A Pragmatists Guide to Qualified Mortgages (QM)

A Pragmatists Guide to Qualified Mortgages (QM)

On January 10, 2014, new mortgage rules will go into effect that will change the way home loans are originated by just about every institution.  These changes stem from the Dodd-Frank Wall Street Reform and Consumer Protection Act passed in 2010.  Here is what a buyer, seller and borrower need to know:

Conforming Loans

You are a buyer with more than a 5% down payment.  Your loan amount falls somewhere below the conforming loan limit of $417,000, or a corresponding “high-cost area” conforming limit for your County.  You will see little change here.  The government sponsored entities (GSE’s) will, by definition, be making qualified mortgages or “QM” loans.  Your debt ratio does not necessarily need to be below 43% as long as your lender establishes ability to repay, or “ATR.”  Your loan’s fees cannot exceed 3%, and they generally should not, though this could be a problem on smaller loan amounts.  You won’t find any interest-only loans or terms greater than 30 years in this category.

FHA and VA Loans

For the most part, these are treated like conforming and are exempt from a lot of the Dodd-Frank provisions.  If you meet their qualifying criteria, you basically get a pass.  Like with conforming loans, however, fees can be an issue and cause the loan to fail a “higher priced mortgage loan” test.  If you think it’s just the bank soaking the borrower, think again.  On an FHA loan, what causes the loan to fail HPML most often is the mortgage insurance that stays for life of the loan, and this has nothing to do with the lender.

Jumbo Loans

If your loan amount exceeds conforming limits, or you choose a loan program that has non-QM characteristics, you will see the most change.  Ironically, Dodd-Frank’s “too big to fail” goal wants to see private investment support the real estate market, yet lenders who make these loans now stand the most risk.  If their loans have terms greater than 30 years, interest-only features or DTI’s that exceed 43%, they are non-QM.  The lender has no safe harbor or “rebuttable presumption” from a foreclosure defense and stands the most to lose in the face of a consumer complaint.  This higher risk will translate to reduced options and increased cost for borrowers — there is no other way for lenders to make these loans.  Jumbo loans that do not have interest-only features, terms greater than 30 years and debt ratios that exceed 43% must still take the 3% fee test.  Whether they pass or fail determines the level of borrower recourse.  It is expected that our traditional jumbo lenders will aim to stay in this (non-HPML QM), space.

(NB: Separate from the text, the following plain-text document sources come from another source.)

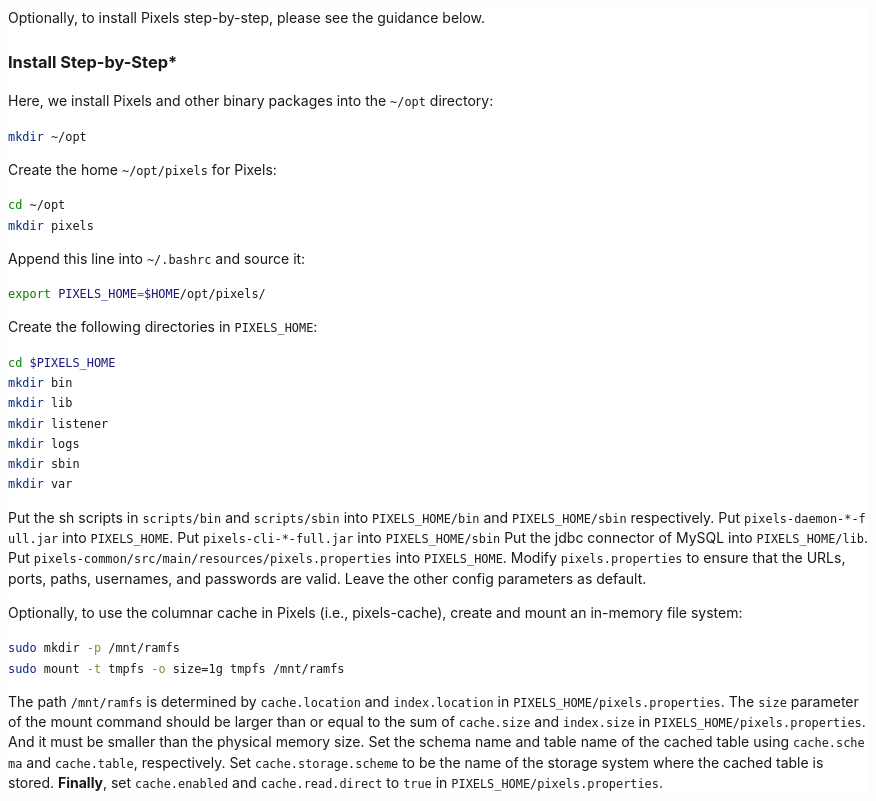 Optionally, to install Pixels step-by-step, please see the guidance below.

### Install Step-by-Step*

Here, we install Pixels and other binary packages into the `~/opt` directory:
```bash
mkdir ~/opt
```

Create the home `~/opt/pixels` for Pixels:
```bash
cd ~/opt
mkdir pixels
```
Append this line into `~/.bashrc` and source it:
```bash
export PIXELS_HOME=$HOME/opt/pixels/
```
Create the following directories in `PIXELS_HOME`:
```bash
cd $PIXELS_HOME
mkdir bin
mkdir lib
mkdir listener
mkdir logs
mkdir sbin
mkdir var
```
Put the sh scripts in `scripts/bin` and `scripts/sbin` into `PIXELS_HOME/bin` and `PIXELS_HOME/sbin` respectively.
Put `pixels-daemon-*-full.jar` into `PIXELS_HOME`.
Put `pixels-cli-*-full.jar` into `PIXELS_HOME/sbin`
Put the jdbc connector of MySQL into `PIXELS_HOME/lib`.
Put `pixels-common/src/main/resources/pixels.properties` into `PIXELS_HOME`.
Modify `pixels.properties` to ensure that the URLs, ports, paths, usernames, and passwords are valid.
Leave the other config parameters as default.

Optionally, to use the columnar cache in Pixels (i.e., pixels-cache), create and mount an in-memory file system:
```bash
sudo mkdir -p /mnt/ramfs
sudo mount -t tmpfs -o size=1g tmpfs /mnt/ramfs
```
The path `/mnt/ramfs` is determined by `cache.location` and `index.location` in `PIXELS_HOME/pixels.properties`.
The `size` parameter of the mount command should be larger than or equal to the sum of `cache.size` and `index.size` in
`PIXELS_HOME/pixels.properties`. And it must be smaller than the physical memory size.
Set the schema name and table name of the cached table using `cache.schema` and `cache.table`, respectively.
Set `cache.storage.scheme` to be the name of the storage system where the cached table is stored.
**Finally**, set `cache.enabled` and `cache.read.direct` to `true` in `PIXELS_HOME/pixels.properties`.
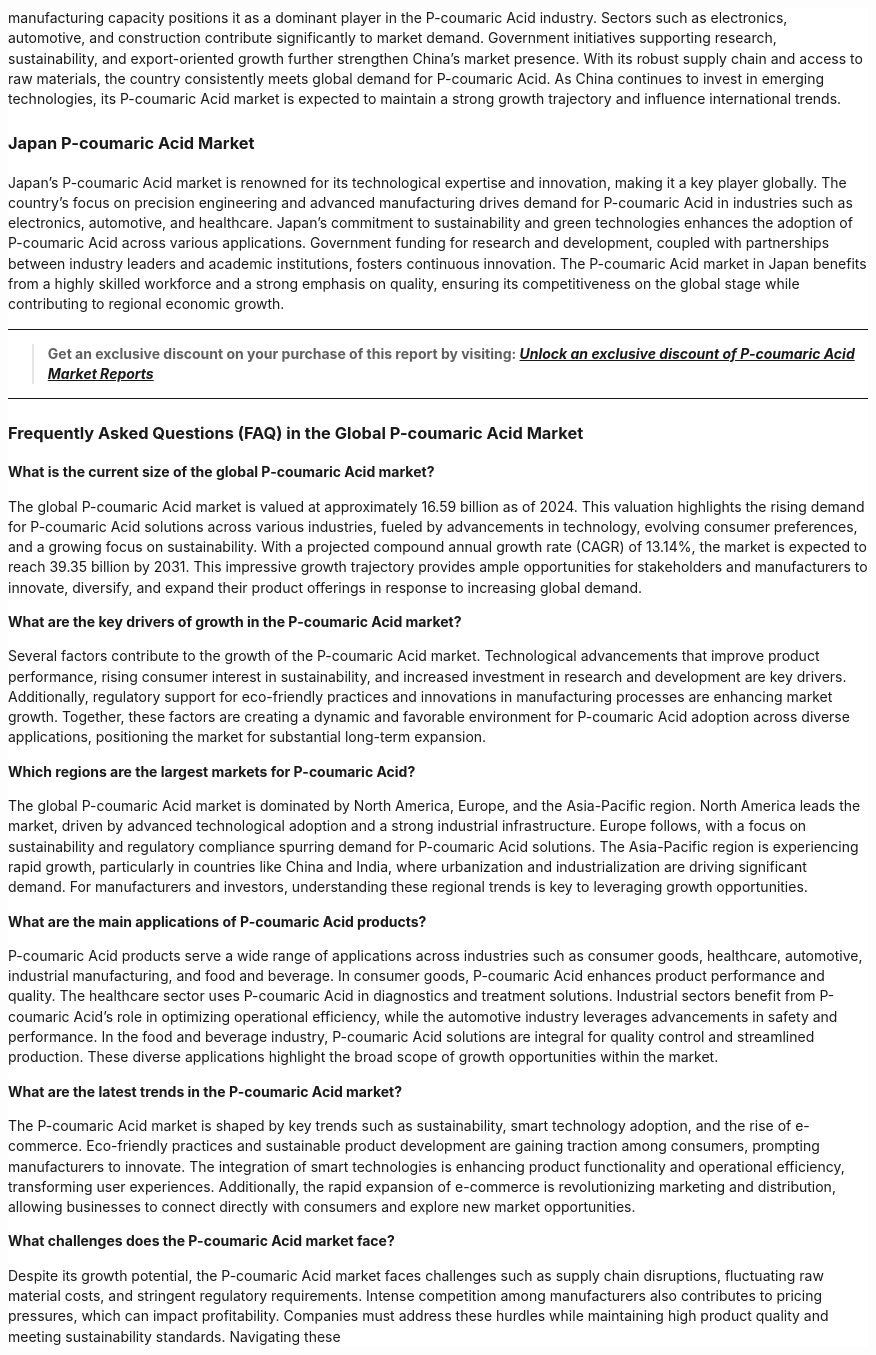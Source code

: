 manufacturing capacity positions it as a dominant player in the P-coumaric Acid industry. Sectors such as electronics, automotive, and construction contribute significantly to market demand. Government initiatives supporting research, sustainability, and export-oriented growth further strengthen China&rsquo;s market presence. With its robust supply chain and access to raw materials, the country consistently meets global demand for P-coumaric Acid. As China continues to invest in emerging technologies, its P-coumaric Acid market is expected to maintain a strong growth trajectory and influence international trends.</p><h3>Japan P-coumaric Acid Market</h3><p>Japan&rsquo;s P-coumaric Acid market is renowned for its technological expertise and innovation, making it a key player globally. The country&rsquo;s focus on precision engineering and advanced manufacturing drives demand for P-coumaric Acid in industries such as electronics, automotive, and healthcare. Japan&rsquo;s commitment to sustainability and green technologies enhances the adoption of P-coumaric Acid across various applications. Government funding for research and development, coupled with partnerships between industry leaders and academic institutions, fosters continuous innovation. The P-coumaric Acid market in Japan benefits from a highly skilled workforce and a strong emphasis on quality, ensuring its competitiveness on the global stage while contributing to regional economic growth.</p><hr /><blockquote><p><strong>Get an exclusive discount on your purchase of this report by visiting: <em><a href="://marketresearchpulse.com/ask-for-discount/19608?utm_source=Github&amp;utm_medium=0117">Unlock an exclusive discount of P-coumaric Acid Market Reports</a></em>&nbsp;</strong></p></blockquote><hr /><h3>Frequently Asked Questions (FAQ) in the Global P-coumaric Acid Market</h3><p><strong>What is the current size of the global P-coumaric Acid market?</strong></p><p>The global P-coumaric Acid market is valued at approximately 16.59 billion as of 2024. This valuation highlights the rising demand for P-coumaric Acid solutions across various industries, fueled by advancements in technology, evolving consumer preferences, and a growing focus on sustainability. With a projected compound annual growth rate (CAGR) of 13.14%, the market is expected to reach 39.35 billion by 2031. This impressive growth trajectory provides ample opportunities for stakeholders and manufacturers to innovate, diversify, and expand their product offerings in response to increasing global demand.</p><p><strong>What are the key drivers of growth in the P-coumaric Acid market?</strong></p><p>Several factors contribute to the growth of the P-coumaric Acid market. Technological advancements that improve product performance, rising consumer interest in sustainability, and increased investment in research and development are key drivers. Additionally, regulatory support for eco-friendly practices and innovations in manufacturing processes are enhancing market growth. Together, these factors are creating a dynamic and favorable environment for P-coumaric Acid adoption across diverse applications, positioning the market for substantial long-term expansion.</p><p><strong>Which regions are the largest markets for P-coumaric Acid?</strong></p><p>The global P-coumaric Acid market is dominated by North America, Europe, and the Asia-Pacific region. North America leads the market, driven by advanced technological adoption and a strong industrial infrastructure. Europe follows, with a focus on sustainability and regulatory compliance spurring demand for P-coumaric Acid solutions. The Asia-Pacific region is experiencing rapid growth, particularly in countries like China and India, where urbanization and industrialization are driving significant demand. For manufacturers and investors, understanding these regional trends is key to leveraging growth opportunities.</p><p><strong>What are the main applications of P-coumaric Acid products?</strong></p><p>P-coumaric Acid products serve a wide range of applications across industries such as consumer goods, healthcare, automotive, industrial manufacturing, and food and beverage. In consumer goods, P-coumaric Acid enhances product performance and quality. The healthcare sector uses P-coumaric Acid in diagnostics and treatment solutions. Industrial sectors benefit from P-coumaric Acid&rsquo;s role in optimizing operational efficiency, while the automotive industry leverages advancements in safety and performance. In the food and beverage industry, P-coumaric Acid solutions are integral for quality control and streamlined production. These diverse applications highlight the broad scope of growth opportunities within the market.</p><p><strong>What are the latest trends in the P-coumaric Acid market?</strong></p><p>The P-coumaric Acid market is shaped by key trends such as sustainability, smart technology adoption, and the rise of e-commerce. Eco-friendly practices and sustainable product development are gaining traction among consumers, prompting manufacturers to innovate. The integration of smart technologies is enhancing product functionality and operational efficiency, transforming user experiences. Additionally, the rapid expansion of e-commerce is revolutionizing marketing and distribution, allowing businesses to connect directly with consumers and explore new market opportunities.</p><p><strong>What challenges does the P-coumaric Acid market face?</strong></p><p>Despite its growth potential, the P-coumaric Acid market faces challenges such as supply chain disruptions, fluctuating raw material costs, and stringent regulatory requirements. Intense competition among manufacturers also contributes to pricing pressures, which can impact profitability. Companies must address these hurdles while maintaining high product quality and meeting sustainability standards. Navigating these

  • QM:  Fannie, Freddie, FHA, VA, USDA.  No terms greater than 30 years, no interest-only, fees less than 3% but, possibly, debt-to-income in excess of 43%.
  • Non-QM:  Terms greater than 30 years, interest-only loans, DTI’s greater than 43%.
  • HPML QM:  Fees in excess of 3%, but no interest-only, terms greater than 30 years or DTI’s over 43%.
  • Non-HPML QM:  Fees less than 3%, but no interest-only, terms greater than 30 years or DTI’s over 43%.

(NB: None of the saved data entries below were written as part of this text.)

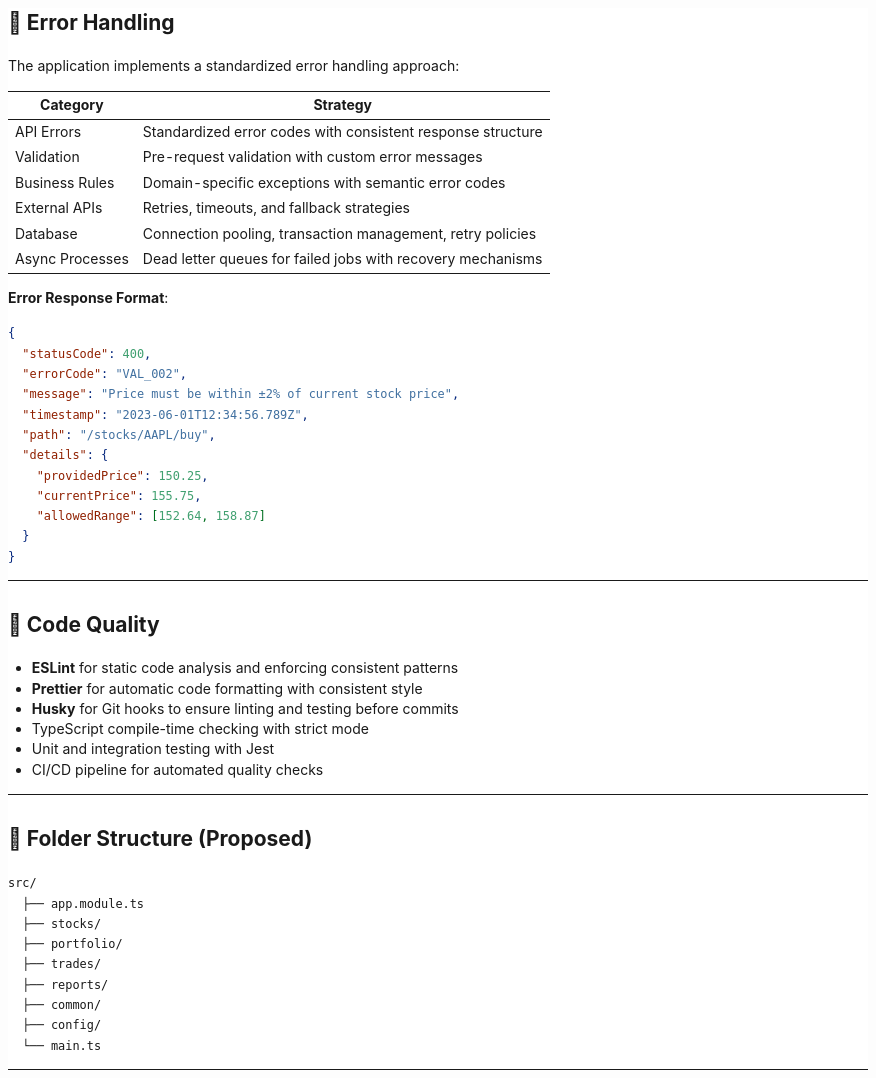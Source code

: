 
## 🚨 Error Handling

The application implements a standardized error handling approach:

| Category        | Strategy                                                    |
| --------------- | ----------------------------------------------------------- |
| API Errors      | Standardized error codes with consistent response structure |
| Validation      | Pre-request validation with custom error messages           |
| Business Rules  | Domain-specific exceptions with semantic error codes        |
| External APIs   | Retries, timeouts, and fallback strategies                  |
| Database        | Connection pooling, transaction management, retry policies  |
| Async Processes | Dead letter queues for failed jobs with recovery mechanisms |

**Error Response Format**:

```json
{
  "statusCode": 400,
  "errorCode": "VAL_002",
  "message": "Price must be within ±2% of current stock price",
  "timestamp": "2023-06-01T12:34:56.789Z",
  "path": "/stocks/AAPL/buy",
  "details": {
    "providedPrice": 150.25,
    "currentPrice": 155.75,
    "allowedRange": [152.64, 158.87]
  }
}
```

---

## 🧹 Code Quality

- **ESLint** for static code analysis and enforcing consistent patterns
- **Prettier** for automatic code formatting with consistent style
- **Husky** for Git hooks to ensure linting and testing before commits
- TypeScript compile-time checking with strict mode
- Unit and integration testing with Jest
- CI/CD pipeline for automated quality checks

---

## 📁 Folder Structure (Proposed)

```
src/
  ├── app.module.ts
  ├── stocks/
  ├── portfolio/
  ├── trades/
  ├── reports/
  ├── common/
  ├── config/
  └── main.ts
```

---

It is my opinion that in 2014, Dodd-Frank could take 1 in 5 borrowers out of qualification who were otherwise approved in 2013.  All mortgages will see higher fees and rates which will be related to compliance costs the lender must bear AND recent regulation that will continue to increase the guarantee fees on GSE loans.  Jumbo money must get more expensive because of the additional risk lenders must take in order to make these loans.  Across the board, borrowers will have fewer options, most of them at higher rates.  I’m making no guesses on interest rates themselves — this is all relative to the alternative of not having Dodd-Frank in effect.